§ Exercise:
Copy each entry precisely as written, and do not carry over the pictures.

§ Document images with source code:

== Segment start ==

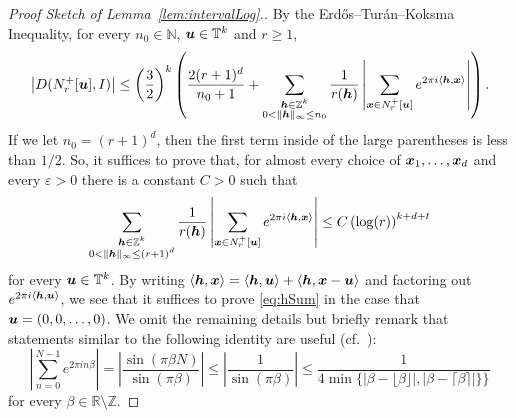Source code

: \documentclass[12pt,a4paper]{amsart}
\numberwithin{equation}{section}
\theoremstyle{definition}
\begin{document}
\begin{proof}[Proof Sketch of Lemma~\ref{lem:intervalLog}.]
By the Erd\H{o}s--Tur\'{a}n--Koksma Inequality, for every $n_0\in\mathbb{N}$, $\boldsymbol{u}\in\mathbb{T}^k$ and $r\geq1$, 
\[\left|D(N_r^+[\boldsymbol{u}],I)\right|\leq \left(\frac{3}{2}\right)^k\left(\frac{2(r+1)^d}{n_0+1} + \sum_{\substack{\boldsymbol{h}\in \mathbb{Z}^k\\ 0<\|\boldsymbol{h}\|_\infty\leq n_0}}\frac{1}{r(\boldsymbol{h})}\left|\sum_{\boldsymbol{x}\in N_r^+[\boldsymbol{u}]}e^{2\pi i \langle \boldsymbol{h},\boldsymbol{x}\rangle}\right|\right).\]
If we let $n_0=(r+1)^d$, then the first term inside of the large parentheses is less than $1/2$. So, it suffices to prove that, for almost every choice of $\boldsymbol{x}_1,\dots,\boldsymbol{x}_d$ and every $\varepsilon>0$ there is a constant $C>0$ such that
\begin{equation}\label{eq:hSum}\sum_{\substack{\boldsymbol{h}\in \mathbb{Z}^k\\ 0<\|\boldsymbol{h}\|_\infty\leq (r+1)^d}}\frac{1}{r(\boldsymbol{h})}\left|\sum_{\boldsymbol{x}\in N_r^+[\boldsymbol{u}]}e^{2\pi i \langle \boldsymbol{h},\boldsymbol{x}\rangle}\right| \leq C\left(\log(r)\right)^{k+d+t}
\end{equation}
for every $\boldsymbol{u}\in \mathbb{T}^k$. By writing $\langle \boldsymbol{h},\boldsymbol{x}\rangle = \langle \boldsymbol{h},\boldsymbol{u}\rangle+\langle \boldsymbol{h},\boldsymbol{x}-\boldsymbol{u}\rangle$ and factoring out $e^{2\pi i \langle \boldsymbol{h},\boldsymbol{u}\rangle}$, we see that it suffices to prove \eqref{eq:hSum} in the case that $\boldsymbol{u}=(0,0,\dots,0)$. We omit the remaining details but briefly remark that statements similar to the following identity are useful (cf.~\cite[p.~152]{TomkowiczWagon16}):
\[\left|\sum_{n=0}^{N-1}e^{2\pi i n\beta}\right|=\left|\frac{\sin(\pi\beta N)}{\sin(\pi\beta)}\right| \leq \left|\frac{1}{\sin(\pi\beta)}\right|\leq\frac{1}{4\min\{|\beta-\lfloor \beta\rfloor|,|\beta-\lceil \beta\rceil|\}\}}\]
for every $\beta\in\mathbb{R}\setminus \mathbb{Z}$. 
\end{proof} 
\end{document}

== Segment end ==

§ Written solution:
Source code

: \documentclass[12pt,a4paper]{amsart}
\numberwithin{equation}{section}
\theoremstyle{definition}
\begin{document}
\begin{proof}[Proof Sketch of Lemma~\ref{lem:intervalLog}.]
By the Erd\H{o}s--Tur\'{a}n--Koksma Inequality, for every $n_0\in\mathbb{N}$, $\boldsymbol{u}\in\mathbb{T}^k$ and $r\geq1$, 
\[\left|D(N_r^+[\boldsymbol{u}],I)\right|\leq \left(\frac{3}{2}\right)^k\left(\frac{2(r+1)^d}{n_0+1} + \sum_{\substack{\boldsymbol{h}\in \mathbb{Z}^k\\ 0<\|\boldsymbol{h}\|_\infty\leq n_0}}\frac{1}{r(\boldsymbol{h})}\left|\sum_{\boldsymbol{x}\in N_r^+[\boldsymbol{u}]}e^{2\pi i \langle \boldsymbol{h},\boldsymbol{x}\rangle}\right|\right).\]
If we let $n_0=(r+1)^d$, then the first term inside of the large parentheses is less than $1/2$. So, it suffices to prove that, for almost every choice of $\boldsymbol{x}_1,\dots,\boldsymbol{x}_d$ and every $\varepsilon>0$ there is a constant $C>0$ such that
\begin{equation}\label{eq:hSum}\sum_{\substack{\boldsymbol{h}\in \mathbb{Z}^k\\ 0<\|\boldsymbol{h}\|_\infty\leq (r+1)^d}}\frac{1}{r(\boldsymbol{h})}\left|\sum_{\boldsymbol{x}\in N_r^+[\boldsymbol{u}]}e^{2\pi i \langle \boldsymbol{h},\boldsymbol{x}\rangle}\right| \leq C\left(\log(r)\right)^{k+d+t}
\end{equation}
for every $\boldsymbol{u}\in \mathbb{T}^k$. By writing $\langle \boldsymbol{h},\boldsymbol{x}\rangle = \langle \boldsymbol{h},\boldsymbol{u}\rangle+\langle \boldsymbol{h},\boldsymbol{x}-\boldsymbol{u}\rangle$ and factoring out $e^{2\pi i \langle \boldsymbol{h},\boldsymbol{u}\rangle}$, we see that it suffices to prove \eqref{eq:hSum} in the case that $\boldsymbol{u}=(0,0,\dots,0)$. We omit the remaining details but briefly remark that statements similar to the following identity are useful (cf.~\cite[p.~152]{TomkowiczWagon16}):
\[\left|\sum_{n=0}^{N-1}e^{2\pi i n\beta}\right|=\left|\frac{\sin(\pi\beta N)}{\sin(\pi\beta)}\right| \leq \left|\frac{1}{\sin(\pi\beta)}\right|\leq\frac{1}{4\min\{|\beta-\lfloor \beta\rfloor|,|\beta-\lceil \beta\rceil|\}\}}\]
for every $\beta\in\mathbb{R}\setminus \mathbb{Z}$. 
\end{proof} 
\end{document}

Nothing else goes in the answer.